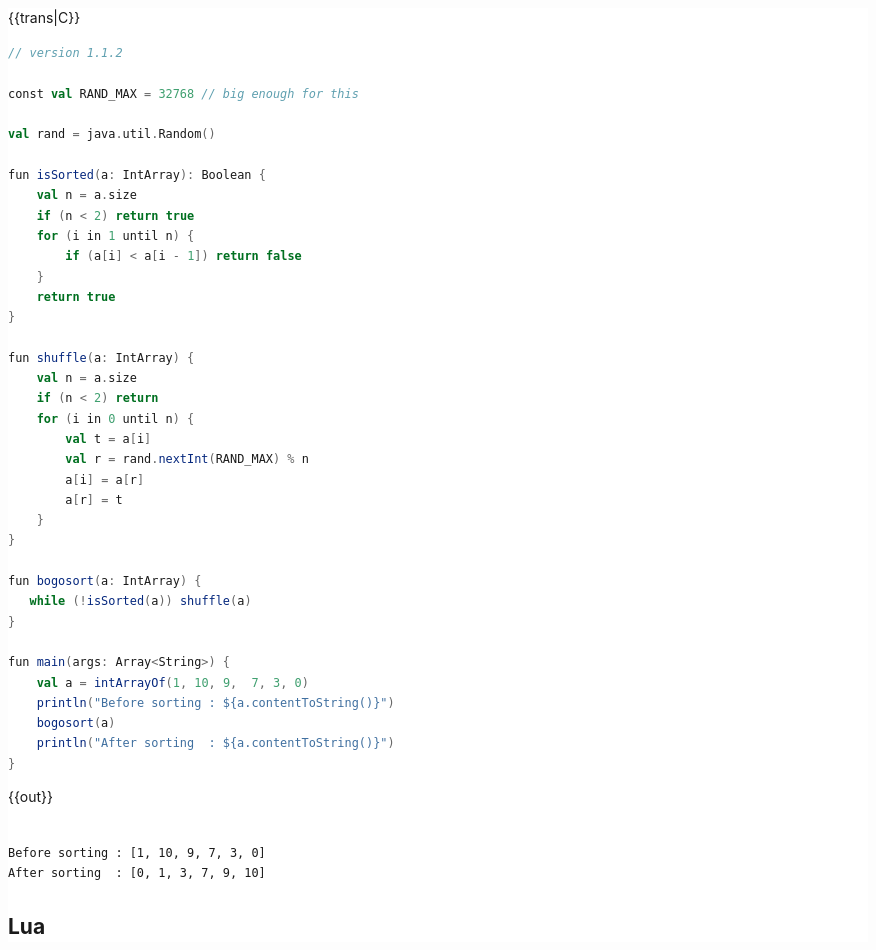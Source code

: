 {{trans|C}}

```scala
// version 1.1.2

const val RAND_MAX = 32768 // big enough for this

val rand = java.util.Random()

fun isSorted(a: IntArray): Boolean {
    val n = a.size
    if (n < 2) return true
    for (i in 1 until n) {
        if (a[i] < a[i - 1]) return false
    }
    return true
}

fun shuffle(a: IntArray) {
    val n = a.size
    if (n < 2) return
    for (i in 0 until n) {
        val t = a[i]
        val r = rand.nextInt(RAND_MAX) % n
        a[i] = a[r]
        a[r] = t
    }
}

fun bogosort(a: IntArray) {
   while (!isSorted(a)) shuffle(a)
}

fun main(args: Array<String>) {
    val a = intArrayOf(1, 10, 9,  7, 3, 0)
    println("Before sorting : ${a.contentToString()}")
    bogosort(a)
    println("After sorting  : ${a.contentToString()}")
}
```


{{out}}

```txt

Before sorting : [1, 10, 9, 7, 3, 0]
After sorting  : [0, 1, 3, 7, 9, 10]

```



## Lua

## Work instruction:
Give the entries again without a single change, but with no pictures.

## Expected output:
Source code

: {{trans|C}}

```scala
// version 1.1.2

const val RAND_MAX = 32768 // big enough for this

val rand = java.util.Random()

fun isSorted(a: IntArray): Boolean {
    val n = a.size
    if (n < 2) return true
    for (i in 1 until n) {
        if (a[i] < a[i - 1]) return false
    }
    return true
}

fun shuffle(a: IntArray) {
    val n = a.size
    if (n < 2) return
    for (i in 0 until n) {
        val t = a[i]
        val r = rand.nextInt(RAND_MAX) % n
        a[i] = a[r]
        a[r] = t
    }
}

fun bogosort(a: IntArray) {
   while (!isSorted(a)) shuffle(a)
}

fun main(args: Array<String>) {
    val a = intArrayOf(1, 10, 9,  7, 3, 0)
    println("Before sorting : ${a.contentToString()}")
    bogosort(a)
    println("After sorting  : ${a.contentToString()}")
}
```


{{out}}

```txt

Before sorting : [1, 10, 9, 7, 3, 0]
After sorting  : [0, 1, 3, 7, 9, 10]

```



## Lua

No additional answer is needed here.